Content starts

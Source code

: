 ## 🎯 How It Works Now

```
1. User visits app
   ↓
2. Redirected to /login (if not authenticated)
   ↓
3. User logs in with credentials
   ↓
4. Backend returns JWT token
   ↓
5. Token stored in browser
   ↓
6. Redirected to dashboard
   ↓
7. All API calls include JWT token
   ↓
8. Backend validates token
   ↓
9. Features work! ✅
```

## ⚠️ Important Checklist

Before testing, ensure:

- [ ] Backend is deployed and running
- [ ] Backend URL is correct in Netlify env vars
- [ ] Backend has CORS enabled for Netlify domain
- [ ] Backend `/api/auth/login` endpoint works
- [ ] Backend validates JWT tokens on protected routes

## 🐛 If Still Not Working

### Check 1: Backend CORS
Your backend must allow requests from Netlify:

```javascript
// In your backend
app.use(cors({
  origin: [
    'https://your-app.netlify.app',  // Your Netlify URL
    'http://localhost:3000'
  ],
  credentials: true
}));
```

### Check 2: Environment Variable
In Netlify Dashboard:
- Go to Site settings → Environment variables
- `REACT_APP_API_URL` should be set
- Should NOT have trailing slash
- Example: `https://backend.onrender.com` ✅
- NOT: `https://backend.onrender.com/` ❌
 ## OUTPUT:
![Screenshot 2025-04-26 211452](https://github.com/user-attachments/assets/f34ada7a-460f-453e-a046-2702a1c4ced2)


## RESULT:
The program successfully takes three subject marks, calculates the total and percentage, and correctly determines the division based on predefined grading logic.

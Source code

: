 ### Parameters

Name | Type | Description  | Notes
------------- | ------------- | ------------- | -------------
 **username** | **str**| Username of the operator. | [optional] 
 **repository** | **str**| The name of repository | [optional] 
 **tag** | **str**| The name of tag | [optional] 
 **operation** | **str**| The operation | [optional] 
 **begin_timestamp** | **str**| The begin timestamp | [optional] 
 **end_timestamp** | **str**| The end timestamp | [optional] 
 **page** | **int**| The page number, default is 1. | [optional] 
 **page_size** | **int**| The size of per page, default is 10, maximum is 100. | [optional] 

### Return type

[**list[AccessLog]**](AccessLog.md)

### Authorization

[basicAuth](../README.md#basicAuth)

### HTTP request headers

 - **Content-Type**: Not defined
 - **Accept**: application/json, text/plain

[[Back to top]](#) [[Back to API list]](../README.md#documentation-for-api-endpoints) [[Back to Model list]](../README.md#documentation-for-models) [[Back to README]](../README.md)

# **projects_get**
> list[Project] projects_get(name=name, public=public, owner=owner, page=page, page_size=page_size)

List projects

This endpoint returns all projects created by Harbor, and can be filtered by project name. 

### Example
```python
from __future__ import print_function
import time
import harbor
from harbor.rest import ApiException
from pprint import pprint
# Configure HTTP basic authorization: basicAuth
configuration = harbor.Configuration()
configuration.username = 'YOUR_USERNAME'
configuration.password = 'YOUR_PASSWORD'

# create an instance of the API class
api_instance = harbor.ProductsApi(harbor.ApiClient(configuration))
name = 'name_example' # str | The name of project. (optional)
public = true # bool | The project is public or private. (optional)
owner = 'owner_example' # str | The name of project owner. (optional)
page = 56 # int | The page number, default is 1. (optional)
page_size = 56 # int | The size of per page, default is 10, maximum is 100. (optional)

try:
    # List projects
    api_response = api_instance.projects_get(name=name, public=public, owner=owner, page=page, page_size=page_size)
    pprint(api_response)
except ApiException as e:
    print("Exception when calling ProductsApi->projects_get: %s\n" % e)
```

Content ends

Using the data above, work out how many lines include the word "timestamp" and give only that number.

2